Those things that God has joined together no man may sever asunder. Therefore, preaching and reading of the Holy Scriptures, being of God joined together in the work of our salvation, may not be severed asunder. In all sciences, arts, and trades, teachers and masters are ordinarily required for the sound learning and profiting of them. We must be persuaded much more that it is necessary to have guides to go before us in the way to salvation.

That preaching is the most principal means to create and beget faith and repentance in God’s people must be granted (Deu 18:18; 33:10; Lev 10:11; Mal 2:6-7; 2Ch 36:15; Isa 50:4-5, 7-8; 53:1; 55:10-11; 57:19; 58:1; 61:1, 62:6-7; Mat 13:3; 28:19-20; Eph 4:11-14; Rom 10:14-15; 1Co 1:21; 1Pe 1:23-25). And where this ordinary means of salvation fails, the people for the most part perish (Pro 29:18; Hos 4:6; 2Ch 15:13; Isa 56:9-10; Mat 15:14; Luk 11:52). But it is likewise proved that the reading of the Scriptures publicly in the church of God and privately by ourselves is a special and ordinary means, if not to beget, yet to increase faith in us (Deu 6:6; 11:18; Neh 8:8-9; Psa 1:2; Joh 5:39; Acts 13:15; 15:21; Rom 15:14; 2Pe 1:19). The manifold fruit that comes of the reading of the Scriptures prove the same.
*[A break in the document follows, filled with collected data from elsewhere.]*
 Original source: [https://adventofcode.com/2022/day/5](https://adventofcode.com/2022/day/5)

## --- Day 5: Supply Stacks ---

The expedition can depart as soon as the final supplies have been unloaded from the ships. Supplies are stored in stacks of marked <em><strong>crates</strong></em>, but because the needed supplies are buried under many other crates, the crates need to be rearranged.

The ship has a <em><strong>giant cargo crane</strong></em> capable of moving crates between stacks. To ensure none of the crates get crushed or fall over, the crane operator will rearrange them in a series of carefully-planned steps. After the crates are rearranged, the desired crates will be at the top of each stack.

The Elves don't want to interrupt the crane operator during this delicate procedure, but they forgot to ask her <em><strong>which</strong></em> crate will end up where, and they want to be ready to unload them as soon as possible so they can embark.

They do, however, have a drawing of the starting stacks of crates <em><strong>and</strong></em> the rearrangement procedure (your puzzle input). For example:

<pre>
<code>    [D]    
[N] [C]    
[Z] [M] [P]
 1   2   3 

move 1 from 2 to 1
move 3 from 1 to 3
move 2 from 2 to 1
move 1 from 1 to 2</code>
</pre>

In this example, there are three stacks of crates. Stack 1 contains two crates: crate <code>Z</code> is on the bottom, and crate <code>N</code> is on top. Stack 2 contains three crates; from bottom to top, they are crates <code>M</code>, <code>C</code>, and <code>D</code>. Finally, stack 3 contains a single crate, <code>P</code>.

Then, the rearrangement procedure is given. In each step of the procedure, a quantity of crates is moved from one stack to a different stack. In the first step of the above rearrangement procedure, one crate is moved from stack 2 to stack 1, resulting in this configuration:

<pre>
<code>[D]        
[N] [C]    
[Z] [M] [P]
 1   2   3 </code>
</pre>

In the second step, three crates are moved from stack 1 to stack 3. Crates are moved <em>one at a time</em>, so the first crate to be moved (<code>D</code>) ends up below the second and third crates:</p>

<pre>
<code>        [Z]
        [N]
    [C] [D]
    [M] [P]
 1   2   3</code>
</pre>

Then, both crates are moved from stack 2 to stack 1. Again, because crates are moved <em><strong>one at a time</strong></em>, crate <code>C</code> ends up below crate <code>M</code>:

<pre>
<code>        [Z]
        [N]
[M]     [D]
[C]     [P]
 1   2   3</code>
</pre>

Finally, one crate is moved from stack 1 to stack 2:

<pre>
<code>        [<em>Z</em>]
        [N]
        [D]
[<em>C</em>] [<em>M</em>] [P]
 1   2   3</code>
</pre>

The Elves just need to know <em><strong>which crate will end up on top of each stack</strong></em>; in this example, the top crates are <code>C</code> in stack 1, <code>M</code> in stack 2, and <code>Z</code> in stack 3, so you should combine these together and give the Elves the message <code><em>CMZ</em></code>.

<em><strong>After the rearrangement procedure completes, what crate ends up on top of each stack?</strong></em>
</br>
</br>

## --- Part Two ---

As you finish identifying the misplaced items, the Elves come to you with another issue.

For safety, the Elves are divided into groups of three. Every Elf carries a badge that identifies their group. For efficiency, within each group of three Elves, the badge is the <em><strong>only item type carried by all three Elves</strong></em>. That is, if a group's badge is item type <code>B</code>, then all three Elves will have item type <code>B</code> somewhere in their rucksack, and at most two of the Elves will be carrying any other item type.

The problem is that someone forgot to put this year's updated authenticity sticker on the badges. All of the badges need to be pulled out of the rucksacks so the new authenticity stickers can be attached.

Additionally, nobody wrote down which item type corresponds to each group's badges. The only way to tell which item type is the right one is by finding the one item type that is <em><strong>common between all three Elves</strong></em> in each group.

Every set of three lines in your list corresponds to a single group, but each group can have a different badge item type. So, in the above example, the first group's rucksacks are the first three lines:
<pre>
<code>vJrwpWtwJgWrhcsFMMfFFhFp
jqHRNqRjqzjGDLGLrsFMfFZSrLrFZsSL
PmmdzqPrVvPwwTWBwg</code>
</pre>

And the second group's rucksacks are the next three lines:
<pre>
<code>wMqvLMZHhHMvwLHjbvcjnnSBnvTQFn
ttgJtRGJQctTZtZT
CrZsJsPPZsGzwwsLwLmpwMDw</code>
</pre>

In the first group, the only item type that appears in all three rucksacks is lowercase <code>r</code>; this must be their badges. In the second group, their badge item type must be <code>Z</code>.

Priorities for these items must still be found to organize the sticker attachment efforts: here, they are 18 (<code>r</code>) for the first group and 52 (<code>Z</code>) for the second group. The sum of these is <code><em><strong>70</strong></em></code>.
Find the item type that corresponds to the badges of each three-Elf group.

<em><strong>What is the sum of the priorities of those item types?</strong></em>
Reading rather establishes than derogates from preaching; for none can be profitable hearers of preaching that have not been trained up in reading the Scriptures or hearing them read. Many inconveniences come from the neglect of reading, as that the people cannot tell when a sentence is alleged out of the canonical Scriptures, when out of the Apocrypha; when out of the Scriptures, when out of other writers; or that they cannot discern when he speaks his own or a sentence of the Scripture.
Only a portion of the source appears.